Filter the entries below down to the lines that hold "pinned".

________________

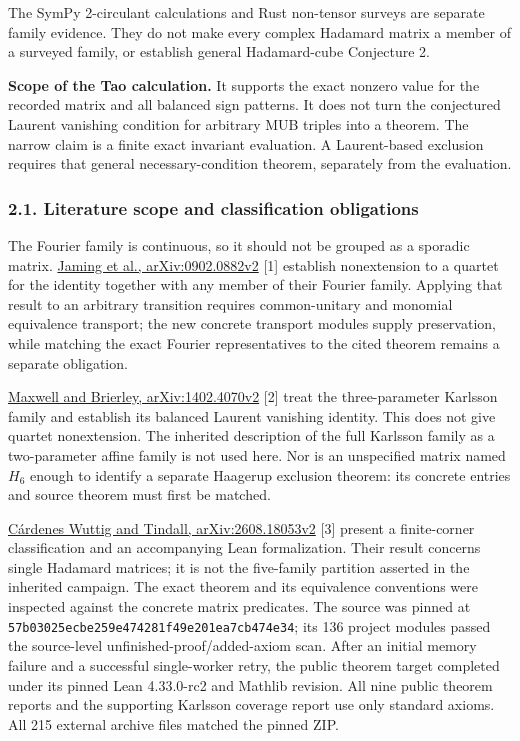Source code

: \documentclass[
]{article}
\begin{document}
The SymPy 2-circulant calculations and Rust non-tensor surveys are
separate family evidence. They do not make every complex Hadamard matrix
a member of a surveyed family, or establish general Hadamard-cube
Conjecture 2.

\textbf{Scope of the Tao calculation.} It supports the exact nonzero
value for the recorded matrix and all balanced sign patterns. It does
not turn the conjectured Laurent vanishing condition for arbitrary MUB
triples into a theorem. The narrow claim is a finite exact invariant
evaluation. A Laurent-based exclusion requires that general
necessary-condition theorem, separately from the evaluation.

\subsubsection{2.1. Literature scope and classification
obligations}\label{literature-scope-and-classification-obligations}

The Fourier family is continuous, so it should not be grouped as a
sporadic matrix. \href{https://arxiv.org/abs/0902.0882v2}{Jaming et al.,
arXiv:0902.0882v2} {[}1{]} establish nonextension to a quartet for the
identity together with any member of their Fourier family. Applying that
result to an arbitrary transition requires common-unitary and monomial
equivalence transport; the new concrete transport modules supply
preservation, while matching the exact Fourier representatives to the
cited theorem remains a separate obligation.

\href{https://arxiv.org/abs/1402.4070v2}{Maxwell and Brierley,
arXiv:1402.4070v2} {[}2{]} treat the three-parameter Karlsson family and
establish its balanced Laurent vanishing identity. This does not give
quartet nonextension. The inherited description of the full Karlsson
family as a two-parameter affine family is not used here. Nor is an
unspecified matrix named \(H_6\) enough to identify a separate Haagerup
exclusion theorem: its concrete entries and source theorem must first be
matched.

\href{https://arxiv.org/abs/2608.18053v2}{Cárdenes Wuttig and Tindall,
arXiv:2608.18053v2} {[}3{]} present a finite-corner classification and
an accompanying Lean formalization. Their result concerns single
Hadamard matrices; it is not the five-family partition asserted in the
inherited campaign. The exact theorem and its equivalence conventions
were inspected against the concrete matrix predicates. The source was
pinned at \nolinkurl{57b03025ecbe259e474281f49e201ea7cb474e34}; its 136
project modules passed the source-level unfinished-proof/added-axiom
scan. After an initial memory failure and a successful single-worker
retry, the public theorem target completed under its pinned Lean
4.33.0-rc2 and Mathlib revision. All nine public theorem reports and the
supporting Karlsson coverage report use only standard axioms. All 215
external archive files matched the pinned ZIP.
\end{document}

________________

• **Answer**
pinned at \nolinkurl{57b03025ecbe259e474281f49e201ea7cb474e34}; its 136
retry, the public theorem target completed under its pinned Lean
external archive files matched the pinned ZIP.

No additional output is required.